EXERCISE DIRECTIONS
Repeat exactly the lines of the records below, starting at the line containing "This add-on simply" and ending at the line containing "##Introduction". Leave the pictures out.

(DATASET begins)

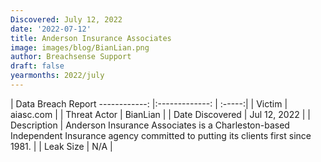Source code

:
 ```yaml
---
Discovered: July 12, 2022
date: '2022-07-12'
title: Anderson Insurance Associates
image: images/blog/BianLian.png
author: Breachsense Support
draft: false
yearmonths: 2022/july
---
```



| Data Breach Report
------------:     |:-------------:    | :-----:|
| Victim      | aiasc.com      | 
| Threat Actor      | BianLian      | 
| Date Discovered      | Jul 12, 2022      | 
| Description      | Anderson Insurance Associates is a Charleston-based Independent Insurance agency committed to putting its clients first since 1981.       |
| Leak Size      | N/A      | 

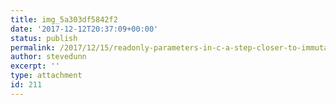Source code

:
 ```yaml
---
title: img_5a303df5842f2
date: '2017-12-12T20:37:09+00:00'
status: publish
permalink: /2017/12/15/readonly-parameters-in-c-a-step-closer-to-immutability/img_5a303df5842f2
author: stevedunn
excerpt: ''
type: attachment
id: 211
---
```

<!DOCTYPE html PUBLIC "-//W3C//DTD HTML 4.0 Transitional//EN" "http://www.w3.org/TR/REC-html40/loose.dtd">
<?xml encoding="UTF-8">
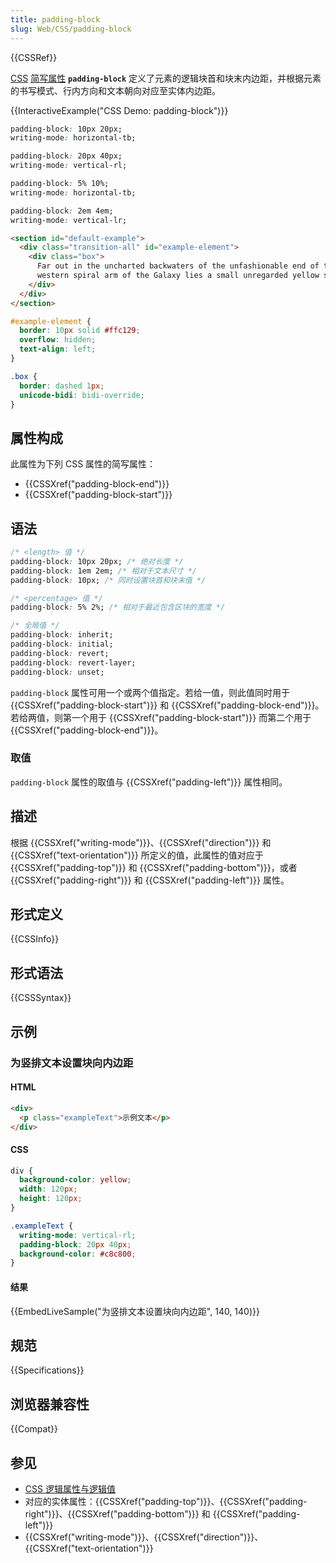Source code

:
 ```yaml
---
title: padding-block
slug: Web/CSS/padding-block
---
```


{{CSSRef}}

[CSS](/zh-CN/docs/Web/CSS) [简写属性](/zh-CN/docs/Web/CSS/Shorthand_properties) **`padding-block`** 定义了元素的逻辑块首和块末内边距，并根据元素的书写模式、行内方向和文本朝向对应至实体内边距。

{{InteractiveExample("CSS Demo: padding-block")}}

```css interactive-example-choice
padding-block: 10px 20px;
writing-mode: horizontal-tb;
```

```css interactive-example-choice
padding-block: 20px 40px;
writing-mode: vertical-rl;
```

```css interactive-example-choice
padding-block: 5% 10%;
writing-mode: horizontal-tb;
```

```css interactive-example-choice
padding-block: 2em 4em;
writing-mode: vertical-lr;
```

```html interactive-example
<section id="default-example">
  <div class="transition-all" id="example-element">
    <div class="box">
      Far out in the uncharted backwaters of the unfashionable end of the
      western spiral arm of the Galaxy lies a small unregarded yellow sun.
    </div>
  </div>
</section>
```

```css interactive-example
#example-element {
  border: 10px solid #ffc129;
  overflow: hidden;
  text-align: left;
}

.box {
  border: dashed 1px;
  unicode-bidi: bidi-override;
}
```

## 属性构成

此属性为下列 CSS 属性的简写属性：

- {{CSSXref("padding-block-end")}}
- {{CSSXref("padding-block-start")}}

## 语法

```css
/* <length> 值 */
padding-block: 10px 20px; /* 绝对长度 */
padding-block: 1em 2em; /* 相对于文本尺寸 */
padding-block: 10px; /* 同时设置块首和块末值 */

/* <percentage> 值 */
padding-block: 5% 2%; /* 相对于最近包含区块的宽度 */

/* 全局值 */
padding-block: inherit;
padding-block: initial;
padding-block: revert;
padding-block: revert-layer;
padding-block: unset;
```

`padding-block` 属性可用一个或两个值指定。若给一值，则此值同时用于 {{CSSXref("padding-block-start")}} 和 {{CSSXref("padding-block-end")}}。若给两值，则第一个用于 {{CSSXref("padding-block-start")}} 而第二个用于 {{CSSXref("padding-block-end")}}。

### 取值

`padding-block` 属性的取值与 {{CSSXref("padding-left")}} 属性相同。

## 描述

根据 {{CSSXref("writing-mode")}}、{{CSSXref("direction")}} 和 {{CSSXref("text-orientation")}} 所定义的值，此属性的值对应于 {{CSSXref("padding-top")}} 和 {{CSSXref("padding-bottom")}}，或者 {{CSSXref("padding-right")}} 和 {{CSSXref("padding-left")}} 属性。

## 形式定义

{{CSSInfo}}

## 形式语法

{{CSSSyntax}}

## 示例

### 为竖排文本设置块向内边距

#### HTML

```html
<div>
  <p class="exampleText">示例文本</p>
</div>
```

#### CSS

```css
div {
  background-color: yellow;
  width: 120px;
  height: 120px;
}

.exampleText {
  writing-mode: vertical-rl;
  padding-block: 20px 40px;
  background-color: #c8c800;
}
```

#### 结果

{{EmbedLiveSample("为竖排文本设置块向内边距", 140, 140)}}

## 规范

{{Specifications}}

## 浏览器兼容性

{{Compat}}

## 参见

- [CSS 逻辑属性与逻辑值](/zh-CN/docs/Web/CSS/CSS_logical_properties_and_values)
- 对应的实体属性：{{CSSXref("padding-top")}}、{{CSSXref("padding-right")}}、{{CSSXref("padding-bottom")}} 和 {{CSSXref("padding-left")}}
- {{CSSXref("writing-mode")}}、{{CSSXref("direction")}}、{{CSSXref("text-orientation")}}
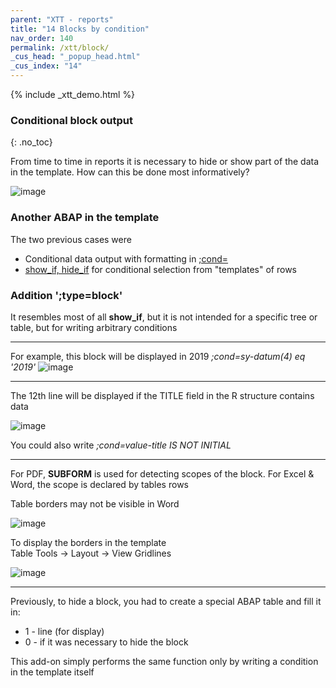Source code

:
 ```yaml
---
parent: "XTT - reports"
title: "14 Blocks by condition"
nav_order: 140
permalink: /xtt/block/
_cus_head: "_popup_head.html"
_cus_index: "14"
---
```


{% include _xtt_demo.html %}

### Conditional block output
{: .no_toc}

From time to time in reports it is necessary to hide or show part of the data in the template.
How can this be done most informatively?

![image](https://user-images.githubusercontent.com/36256417/103118647-153a9200-469a-11eb-9a26-35cce364830d.png)


### Another ABAP in the template
The two previous cases were
* Conditional data output with formatting in [;cond=](../cond/)
* [show_if, hide_if](../tree-output-level-by-condition/) for conditional selection from "templates" of rows

### Addition ';type=block'
It resembles most of all **show_if**, but it is not intended for a specific tree or table, but for writing arbitrary conditions

***

For example, this block will be displayed in 2019 *;cond=sy-datum(4) eq '2019'*
![image](https://user-images.githubusercontent.com/36256417/103118035-6432f800-4697-11eb-9e68-ce6b97282058.png)

***

The 12th line will be displayed if the TITLE field in the R structure contains data

![image](https://user-images.githubusercontent.com/36256417/103118421-fa1b5280-4698-11eb-8070-cd42e825d340.png)

You could also write *;cond=value-title IS NOT INITIAL*

***

For PDF, **SUBFORM** is used for detecting scopes of the block. For Excel & Word, the scope is declared by tables rows

Table borders may not be visible in Word

![image](https://user-images.githubusercontent.com/36256417/103119075-f937f000-469b-11eb-9bd6-8a525f040690.png)

To display the borders in the template\
Table Tools -> Layout -> View Gridlines

![image](https://user-images.githubusercontent.com/36256417/103119044-cee63280-469b-11eb-8852-68a6a02b88fe.png)

***

Previously, to hide a block, you had to create a special ABAP table and fill it in:
* 1 - line (for display)
* 0 - if it was necessary to hide the block

This add-on simply performs the same function only by writing a condition in the template itself

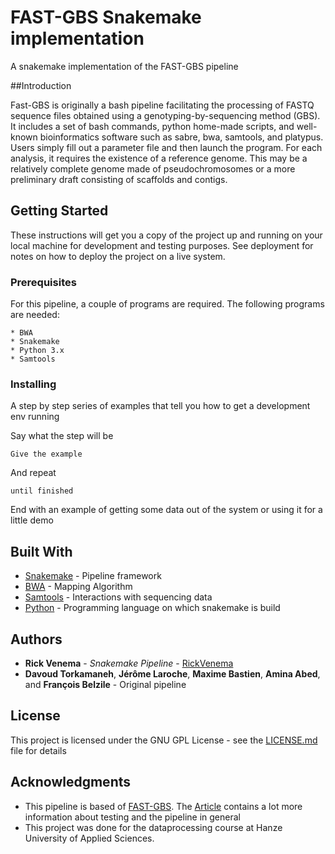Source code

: # FAST-GBS Snakemake implementation

A snakemake implementation of the FAST-GBS pipeline

##Introduction

Fast-GBS is originally a bash pipeline facilitating the processing of FASTQ sequence files obtained using a genotyping-by-sequencing method (GBS). 
It includes a set of bash commands, python home-made scripts, and well-known bioinformatics software such as sabre, bwa, samtools, and platypus. 
Users simply fill out a parameter file and then launch the program. For each analysis, it requires the existence of a reference genome. 
This may be a relatively complete genome made of pseudochromosomes or a more preliminary draft consisting of scaffolds and contigs.

## Getting Started

These instructions will get you a copy of the project up and running on your local machine for development and testing purposes. See deployment for notes on how to deploy the project on a live system.

### Prerequisites

For this pipeline, a couple of programs are required. The following programs are needed:

```
* BWA
* Snakemake
* Python 3.x
* Samtools
```

### Installing

A step by step series of examples that tell you how to get a development env running

Say what the step will be

```
Give the example
```

And repeat

```
until finished
```

End with an example of getting some data out of the system or using it for a little demo

## Built With

* [Snakemake](https://snakemake.readthedocs.io/en/stable/) - Pipeline framework
* [BWA](http://bio-bwa.sourceforge.net/) - Mapping Algorithm
* [Samtools](http://www.htslib.org/) - Interactions with sequencing data
* [Python](https://www.python.org/) - Programming language on which snakemake is build


## Authors
* **Rick Venema** - *Snakemake Pipeline* - [RickVenema](https://github.com/RickVenema)
* **Davoud Torkamaneh**, **Jérôme Laroche**, **Maxime Bastien**, **Amina Abed**, and **François Belzile** - Original pipeline

## License

This project is licensed under the GNU GPL License - see the [LICENSE.md](LICENSE.md) file for details

## Acknowledgments

* This pipeline is based of [FAST-GBS](https://bitbucket.org/jerlar73/fast-gbs/overview). The [Article](https://bmcbioinformatics.biomedcentral.com/track/pdf/10.1186/s12859-016-1431-9) contains a lot more information about testing and the pipeline in general 
* This project was done for the dataprocessing course at Hanze University of Applied Sciences.

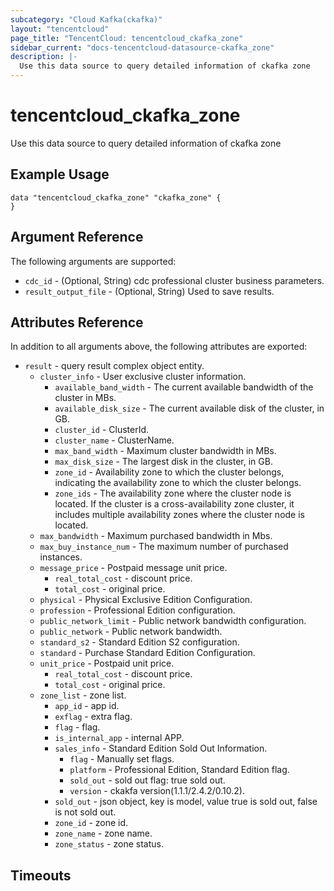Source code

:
 ```yaml
---
subcategory: "Cloud Kafka(ckafka)"
layout: "tencentcloud"
page_title: "TencentCloud: tencentcloud_ckafka_zone"
sidebar_current: "docs-tencentcloud-datasource-ckafka_zone"
description: |-
  Use this data source to query detailed information of ckafka zone
---
```


# tencentcloud_ckafka_zone

Use this data source to query detailed information of ckafka zone

## Example Usage

```hcl
data "tencentcloud_ckafka_zone" "ckafka_zone" {
}
```

## Argument Reference

The following arguments are supported:

* `cdc_id` - (Optional, String) cdc professional cluster business parameters.
* `result_output_file` - (Optional, String) Used to save results.

## Attributes Reference

In addition to all arguments above, the following attributes are exported:

* `result` - query result complex object entity.
  * `cluster_info` - User exclusive cluster information.
    * `available_band_width` - The current available bandwidth of the cluster in MBs.
    * `available_disk_size` - The current available disk of the cluster, in GB.
    * `cluster_id` - ClusterId.
    * `cluster_name` - ClusterName.
    * `max_band_width` - Maximum cluster bandwidth in MBs.
    * `max_disk_size` - The largest disk in the cluster, in GB.
    * `zone_id` - Availability zone to which the cluster belongs, indicating the availability zone to which the cluster belongs.
    * `zone_ids` - The availability zone where the cluster node is located. If the cluster is a cross-availability zone cluster, it includes multiple availability zones where the cluster node is located.
  * `max_bandwidth` - Maximum purchased bandwidth in Mbs.
  * `max_buy_instance_num` - The maximum number of purchased instances.
  * `message_price` - Postpaid message unit price.
    * `real_total_cost` - discount price.
    * `total_cost` - original price.
  * `physical` - Physical Exclusive Edition Configuration.
  * `profession` - Professional Edition configuration.
  * `public_network_limit` - Public network bandwidth configuration.
  * `public_network` - Public network bandwidth.
  * `standard_s2` - Standard Edition S2 configuration.
  * `standard` - Purchase Standard Edition Configuration.
  * `unit_price` - Postpaid unit price.
    * `real_total_cost` - discount price.
    * `total_cost` - original price.
  * `zone_list` - zone list.
    * `app_id` - app id.
    * `exflag` - extra flag.
    * `flag` - flag.
    * `is_internal_app` - internal APP.
    * `sales_info` - Standard Edition Sold Out Information.
      * `flag` - Manually set flags.
      * `platform` - Professional Edition, Standard Edition flag.
      * `sold_out` - sold out flag: true sold out.
      * `version` - ckakfa version(1.1.1/2.4.2/0.10.2).
    * `sold_out` - json object, key is model, value true is sold out, false is not sold out.
    * `zone_id` - zone id.
    * `zone_name` - zone name.
    * `zone_status` - zone status.


## Timeouts

<no value>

(DATASET ends)

SOLVED PROBLEM
This add-on simply performs the same function only by writing a condition in the template itself

Source code

: # FAST-GBS Snakemake implementation

A snakemake implementation of the FAST-GBS pipeline

##Introduction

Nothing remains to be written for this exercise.